Yermak Timofeyevich, a Cossack, led the first campaign of Russian conquest of Siberia during the reign of Ivan the Terrible in 1580–1582. However, Kuchum Khan returned briefly and attacked Yermak on August 6, 1584 in the dead of night and killed most of his army. Finally, in August 1598, Küçhüm Khan was defeated at the Battle of Urmin near the River Ob. In the course of the fight the Siberian royal family were captured by the Russians. However, Küçhüm Khan escaped yet again. The Russians took the family members of Küçhüm Khan to Moscow and there they remained as hostages.
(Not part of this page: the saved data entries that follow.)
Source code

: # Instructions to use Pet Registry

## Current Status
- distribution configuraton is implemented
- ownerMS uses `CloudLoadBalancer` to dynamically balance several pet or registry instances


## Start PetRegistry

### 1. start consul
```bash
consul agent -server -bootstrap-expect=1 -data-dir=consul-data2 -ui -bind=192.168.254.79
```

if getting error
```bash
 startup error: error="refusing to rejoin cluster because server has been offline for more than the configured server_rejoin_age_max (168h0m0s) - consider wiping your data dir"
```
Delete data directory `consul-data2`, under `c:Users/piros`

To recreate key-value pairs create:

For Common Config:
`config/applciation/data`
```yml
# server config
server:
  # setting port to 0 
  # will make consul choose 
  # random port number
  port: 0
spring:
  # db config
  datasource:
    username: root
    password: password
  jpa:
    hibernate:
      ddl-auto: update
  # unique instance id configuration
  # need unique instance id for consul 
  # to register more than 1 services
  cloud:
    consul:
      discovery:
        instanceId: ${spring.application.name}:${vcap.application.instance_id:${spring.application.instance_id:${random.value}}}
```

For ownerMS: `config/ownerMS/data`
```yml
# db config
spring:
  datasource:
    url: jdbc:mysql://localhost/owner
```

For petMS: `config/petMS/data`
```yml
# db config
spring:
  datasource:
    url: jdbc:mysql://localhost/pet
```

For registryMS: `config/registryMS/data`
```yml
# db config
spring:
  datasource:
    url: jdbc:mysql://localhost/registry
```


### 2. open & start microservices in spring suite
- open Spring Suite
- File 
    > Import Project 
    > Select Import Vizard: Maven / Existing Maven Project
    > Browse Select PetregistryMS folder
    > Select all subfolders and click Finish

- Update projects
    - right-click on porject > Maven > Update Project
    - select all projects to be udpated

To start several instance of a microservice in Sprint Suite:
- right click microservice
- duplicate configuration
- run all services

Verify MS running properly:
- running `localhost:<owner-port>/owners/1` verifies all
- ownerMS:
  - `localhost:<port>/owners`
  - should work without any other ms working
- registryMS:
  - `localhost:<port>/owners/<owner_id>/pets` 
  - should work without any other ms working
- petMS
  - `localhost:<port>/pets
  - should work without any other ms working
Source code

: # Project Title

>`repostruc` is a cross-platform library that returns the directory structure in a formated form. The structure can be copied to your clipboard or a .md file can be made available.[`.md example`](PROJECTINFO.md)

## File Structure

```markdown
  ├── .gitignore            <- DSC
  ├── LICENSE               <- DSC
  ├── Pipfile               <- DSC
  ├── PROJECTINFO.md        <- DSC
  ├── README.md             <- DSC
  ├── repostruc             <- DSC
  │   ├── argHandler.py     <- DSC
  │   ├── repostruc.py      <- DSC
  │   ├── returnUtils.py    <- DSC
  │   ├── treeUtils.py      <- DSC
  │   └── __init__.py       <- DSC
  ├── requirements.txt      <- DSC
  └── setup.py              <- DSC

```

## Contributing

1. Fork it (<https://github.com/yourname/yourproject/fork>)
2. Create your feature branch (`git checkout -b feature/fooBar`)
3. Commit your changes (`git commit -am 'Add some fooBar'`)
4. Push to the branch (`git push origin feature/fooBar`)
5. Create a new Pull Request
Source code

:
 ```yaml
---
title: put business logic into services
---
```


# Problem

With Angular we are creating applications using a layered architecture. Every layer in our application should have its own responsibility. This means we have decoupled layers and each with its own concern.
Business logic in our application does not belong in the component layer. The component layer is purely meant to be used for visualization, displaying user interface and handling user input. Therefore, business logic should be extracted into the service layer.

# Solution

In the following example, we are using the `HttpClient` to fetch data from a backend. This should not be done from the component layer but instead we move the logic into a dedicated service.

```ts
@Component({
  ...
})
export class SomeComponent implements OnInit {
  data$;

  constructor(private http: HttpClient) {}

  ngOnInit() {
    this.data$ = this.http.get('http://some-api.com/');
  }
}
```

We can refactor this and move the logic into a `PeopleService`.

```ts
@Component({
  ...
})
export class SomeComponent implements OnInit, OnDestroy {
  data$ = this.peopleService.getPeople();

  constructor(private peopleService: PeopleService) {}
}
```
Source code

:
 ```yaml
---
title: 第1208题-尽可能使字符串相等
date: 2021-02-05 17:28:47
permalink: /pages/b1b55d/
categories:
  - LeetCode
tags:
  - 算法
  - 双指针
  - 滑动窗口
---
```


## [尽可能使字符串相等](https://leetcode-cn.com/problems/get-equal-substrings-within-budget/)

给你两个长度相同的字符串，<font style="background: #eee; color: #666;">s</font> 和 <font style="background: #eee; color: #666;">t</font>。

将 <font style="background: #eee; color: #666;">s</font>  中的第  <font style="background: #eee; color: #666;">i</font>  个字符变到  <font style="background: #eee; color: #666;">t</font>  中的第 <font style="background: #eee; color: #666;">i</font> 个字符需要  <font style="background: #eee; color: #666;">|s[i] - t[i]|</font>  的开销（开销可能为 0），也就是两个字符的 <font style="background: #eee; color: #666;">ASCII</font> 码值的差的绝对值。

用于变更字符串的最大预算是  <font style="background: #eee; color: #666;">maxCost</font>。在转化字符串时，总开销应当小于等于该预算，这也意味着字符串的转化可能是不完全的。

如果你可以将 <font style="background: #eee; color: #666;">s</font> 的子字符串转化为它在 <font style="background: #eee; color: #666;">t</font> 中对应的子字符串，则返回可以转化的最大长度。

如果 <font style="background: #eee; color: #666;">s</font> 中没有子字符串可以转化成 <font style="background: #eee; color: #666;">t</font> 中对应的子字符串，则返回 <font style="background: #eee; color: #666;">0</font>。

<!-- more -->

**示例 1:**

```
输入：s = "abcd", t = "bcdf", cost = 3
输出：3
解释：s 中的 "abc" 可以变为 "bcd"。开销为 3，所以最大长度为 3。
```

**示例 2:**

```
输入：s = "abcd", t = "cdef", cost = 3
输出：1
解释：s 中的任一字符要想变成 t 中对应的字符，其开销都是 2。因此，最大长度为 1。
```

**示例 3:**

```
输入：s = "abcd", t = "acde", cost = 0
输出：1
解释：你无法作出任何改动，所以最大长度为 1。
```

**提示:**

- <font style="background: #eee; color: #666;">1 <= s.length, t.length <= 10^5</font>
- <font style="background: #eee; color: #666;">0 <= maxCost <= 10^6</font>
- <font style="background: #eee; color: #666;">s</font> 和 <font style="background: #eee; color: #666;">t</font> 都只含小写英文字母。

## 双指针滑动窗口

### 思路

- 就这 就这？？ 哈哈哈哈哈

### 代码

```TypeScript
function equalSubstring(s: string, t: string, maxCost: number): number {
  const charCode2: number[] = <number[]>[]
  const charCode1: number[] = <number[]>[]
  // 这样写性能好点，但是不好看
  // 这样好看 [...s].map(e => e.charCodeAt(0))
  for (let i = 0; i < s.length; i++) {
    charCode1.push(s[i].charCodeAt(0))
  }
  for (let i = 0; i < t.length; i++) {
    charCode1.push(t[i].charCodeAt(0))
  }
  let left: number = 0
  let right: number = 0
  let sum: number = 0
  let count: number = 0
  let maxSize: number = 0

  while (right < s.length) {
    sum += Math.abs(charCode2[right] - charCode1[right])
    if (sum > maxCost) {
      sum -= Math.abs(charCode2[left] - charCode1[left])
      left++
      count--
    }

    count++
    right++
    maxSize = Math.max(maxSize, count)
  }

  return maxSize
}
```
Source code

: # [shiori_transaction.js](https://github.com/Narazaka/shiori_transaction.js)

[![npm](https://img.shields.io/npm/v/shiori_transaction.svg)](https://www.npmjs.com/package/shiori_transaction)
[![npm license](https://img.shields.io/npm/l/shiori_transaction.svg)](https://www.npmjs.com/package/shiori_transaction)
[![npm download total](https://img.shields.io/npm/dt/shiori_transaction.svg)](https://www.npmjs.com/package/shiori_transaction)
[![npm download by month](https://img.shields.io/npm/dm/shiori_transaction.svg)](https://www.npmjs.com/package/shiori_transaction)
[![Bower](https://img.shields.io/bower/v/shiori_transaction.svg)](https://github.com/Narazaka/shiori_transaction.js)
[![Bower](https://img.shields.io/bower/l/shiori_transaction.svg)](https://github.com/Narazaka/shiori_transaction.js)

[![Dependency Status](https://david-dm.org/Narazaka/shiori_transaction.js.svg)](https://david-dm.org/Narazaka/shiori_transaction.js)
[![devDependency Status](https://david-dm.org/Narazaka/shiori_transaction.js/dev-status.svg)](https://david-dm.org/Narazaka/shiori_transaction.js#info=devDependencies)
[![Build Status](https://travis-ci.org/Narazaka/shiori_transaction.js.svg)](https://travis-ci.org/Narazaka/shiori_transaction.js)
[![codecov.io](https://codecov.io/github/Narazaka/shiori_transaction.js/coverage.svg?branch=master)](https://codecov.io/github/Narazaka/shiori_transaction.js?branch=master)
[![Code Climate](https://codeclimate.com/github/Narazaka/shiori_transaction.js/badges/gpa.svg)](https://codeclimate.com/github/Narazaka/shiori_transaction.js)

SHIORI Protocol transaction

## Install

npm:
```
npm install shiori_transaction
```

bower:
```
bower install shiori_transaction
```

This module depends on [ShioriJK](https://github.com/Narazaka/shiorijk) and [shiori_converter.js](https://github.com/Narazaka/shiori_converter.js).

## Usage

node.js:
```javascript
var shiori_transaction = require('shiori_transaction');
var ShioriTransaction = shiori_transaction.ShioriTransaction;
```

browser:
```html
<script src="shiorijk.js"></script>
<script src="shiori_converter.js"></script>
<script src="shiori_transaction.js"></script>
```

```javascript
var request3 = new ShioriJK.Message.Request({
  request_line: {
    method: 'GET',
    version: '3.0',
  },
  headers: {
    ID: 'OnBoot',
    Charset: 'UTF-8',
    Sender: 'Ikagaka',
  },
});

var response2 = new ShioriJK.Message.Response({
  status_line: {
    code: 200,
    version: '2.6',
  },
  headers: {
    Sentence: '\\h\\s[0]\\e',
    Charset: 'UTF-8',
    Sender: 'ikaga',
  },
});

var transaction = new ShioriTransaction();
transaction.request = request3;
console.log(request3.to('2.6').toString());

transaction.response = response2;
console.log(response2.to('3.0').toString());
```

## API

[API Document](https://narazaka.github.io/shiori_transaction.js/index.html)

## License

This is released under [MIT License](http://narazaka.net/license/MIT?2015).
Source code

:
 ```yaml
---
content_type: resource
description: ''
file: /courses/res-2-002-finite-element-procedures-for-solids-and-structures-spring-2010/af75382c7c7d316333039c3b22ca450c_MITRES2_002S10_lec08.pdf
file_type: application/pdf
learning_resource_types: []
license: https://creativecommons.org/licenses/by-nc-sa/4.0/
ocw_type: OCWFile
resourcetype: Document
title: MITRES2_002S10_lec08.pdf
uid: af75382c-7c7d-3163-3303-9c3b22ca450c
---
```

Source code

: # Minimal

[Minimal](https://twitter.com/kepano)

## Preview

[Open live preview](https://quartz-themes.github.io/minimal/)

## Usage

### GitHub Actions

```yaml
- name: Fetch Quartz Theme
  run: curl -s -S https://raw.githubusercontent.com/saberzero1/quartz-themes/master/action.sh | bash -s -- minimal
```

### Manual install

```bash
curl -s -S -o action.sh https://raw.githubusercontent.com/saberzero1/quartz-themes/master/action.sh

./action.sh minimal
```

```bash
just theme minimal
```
The descendants of the khan's family became known as the Princes Sibirsky and the family is known to have survived until at least the late 19th Century. The struggle for dominance in the region continued for several years by the Taibughid successor Syed Ahmed Khan and the Shaybanid successor Ali ibn Kuchum Khan as well as the Russians.

==Family of Taibugha==
- Taibuga
- Khoja
  - Mar (son of Khoja) (Umar, Omar) - (his sister married to Ibak Khan (1450? - 1480?))
    - Obder (Oder, Ader) - Mar's son (died in Ibak Khan's captivity)
      - Mamuq - son of Obder (1496? - 1502?)
        - Qasim of Sibir (son of Mamuq (1502-1530)
          - Yadgar (son of Qasim) (1530-1563)
          - Bekbulat (son of Qasim) - a possible co-ruler (1555-1558), a possible father of Simeon Bekbulatovich؟
            - Syed Ahmed Khan (1583 - 1588)
    - Abalak (Yabalak, Ebalak) - Mar's son
      - Angish (Agishev, Aguish) - Abalak's son

Musa Bies - a possible Khan of Sibir? (1460-1496).

- Munch-Timur: 1359
- Ali Bey Khan: 1359-1375
- Giyath-ud-din Kagan Bey: 1375-1396
- Tokhtamysh: 1396-1406
- Zhumaduk: 1406-1421
- Mahmud Khoja: 1421
- Khizr: 1421
- Qazi Muhammad Khan: 1421-1428
- Abul-Khayr Khan: 1428-1464
- Ibaq Khan: 1464-1495
- Mamuq of Kazan: 1495-1502
- Kuluk Sultan: 1502-1530
- Jediger : 1552-1563
- Kuchum: 1563-1598
- Ali: 1598-1604

==Genealogies==

===Tay-Buqids===

| Tyumen Khanate
 Sibir Khanate |

==Sources==
- Russian Wikipedia (English translation: )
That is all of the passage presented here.